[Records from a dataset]
##########

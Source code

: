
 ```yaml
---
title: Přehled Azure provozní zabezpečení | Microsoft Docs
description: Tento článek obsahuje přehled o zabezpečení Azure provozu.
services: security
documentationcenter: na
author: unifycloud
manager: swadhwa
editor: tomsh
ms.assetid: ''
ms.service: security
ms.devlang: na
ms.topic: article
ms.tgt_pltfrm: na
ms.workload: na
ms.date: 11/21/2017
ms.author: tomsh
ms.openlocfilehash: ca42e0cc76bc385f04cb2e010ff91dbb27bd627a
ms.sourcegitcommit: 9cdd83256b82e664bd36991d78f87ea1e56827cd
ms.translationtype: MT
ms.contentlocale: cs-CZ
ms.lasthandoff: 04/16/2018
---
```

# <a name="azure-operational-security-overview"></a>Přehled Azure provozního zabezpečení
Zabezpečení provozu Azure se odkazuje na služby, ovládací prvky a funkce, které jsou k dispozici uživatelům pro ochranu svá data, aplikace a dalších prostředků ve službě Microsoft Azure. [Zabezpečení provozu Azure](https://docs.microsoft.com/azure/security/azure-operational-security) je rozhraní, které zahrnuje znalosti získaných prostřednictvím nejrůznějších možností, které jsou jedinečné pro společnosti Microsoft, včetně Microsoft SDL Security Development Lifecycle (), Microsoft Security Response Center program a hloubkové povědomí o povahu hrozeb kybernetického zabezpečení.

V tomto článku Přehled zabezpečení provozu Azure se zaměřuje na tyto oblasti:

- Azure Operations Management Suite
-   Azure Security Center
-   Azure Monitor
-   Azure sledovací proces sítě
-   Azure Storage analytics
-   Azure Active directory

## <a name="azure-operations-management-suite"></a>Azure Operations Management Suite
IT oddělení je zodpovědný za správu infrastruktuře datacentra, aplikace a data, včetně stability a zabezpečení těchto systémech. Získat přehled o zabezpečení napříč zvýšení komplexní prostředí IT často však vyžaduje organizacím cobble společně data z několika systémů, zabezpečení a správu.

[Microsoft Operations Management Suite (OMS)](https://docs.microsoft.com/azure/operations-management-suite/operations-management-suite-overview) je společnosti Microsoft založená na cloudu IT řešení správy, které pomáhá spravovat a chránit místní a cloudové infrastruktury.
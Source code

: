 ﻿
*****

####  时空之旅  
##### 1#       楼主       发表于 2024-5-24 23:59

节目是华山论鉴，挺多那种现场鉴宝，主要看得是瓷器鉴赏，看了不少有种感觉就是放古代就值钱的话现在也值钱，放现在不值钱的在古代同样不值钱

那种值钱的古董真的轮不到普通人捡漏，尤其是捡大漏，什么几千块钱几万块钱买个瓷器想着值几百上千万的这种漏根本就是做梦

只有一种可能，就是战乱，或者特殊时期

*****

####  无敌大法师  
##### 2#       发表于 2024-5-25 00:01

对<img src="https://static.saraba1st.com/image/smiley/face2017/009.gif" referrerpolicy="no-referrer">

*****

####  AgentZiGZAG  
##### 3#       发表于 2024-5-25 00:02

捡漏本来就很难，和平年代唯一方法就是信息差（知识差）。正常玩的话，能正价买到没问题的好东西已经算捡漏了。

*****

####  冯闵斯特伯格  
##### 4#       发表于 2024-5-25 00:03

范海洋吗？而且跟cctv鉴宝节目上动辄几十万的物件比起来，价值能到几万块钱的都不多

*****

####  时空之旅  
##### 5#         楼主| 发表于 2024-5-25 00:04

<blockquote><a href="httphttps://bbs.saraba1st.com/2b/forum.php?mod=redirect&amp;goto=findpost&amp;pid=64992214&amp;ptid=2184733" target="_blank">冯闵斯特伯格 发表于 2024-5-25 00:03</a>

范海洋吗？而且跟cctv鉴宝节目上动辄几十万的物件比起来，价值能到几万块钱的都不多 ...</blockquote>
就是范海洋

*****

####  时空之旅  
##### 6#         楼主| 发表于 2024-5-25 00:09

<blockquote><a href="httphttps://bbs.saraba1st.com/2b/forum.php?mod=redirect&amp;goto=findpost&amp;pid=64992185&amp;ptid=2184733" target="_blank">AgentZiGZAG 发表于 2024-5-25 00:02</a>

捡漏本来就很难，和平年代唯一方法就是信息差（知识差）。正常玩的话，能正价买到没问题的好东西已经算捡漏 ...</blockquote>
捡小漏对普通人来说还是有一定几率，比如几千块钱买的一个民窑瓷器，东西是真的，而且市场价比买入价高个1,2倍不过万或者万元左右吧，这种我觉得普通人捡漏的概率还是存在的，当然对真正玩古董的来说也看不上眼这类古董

##########

**Work task:**
Respond with one number, the count of lines in the data that hold the string "和平年代唯一方法就是信息差".

**Task solution:**
2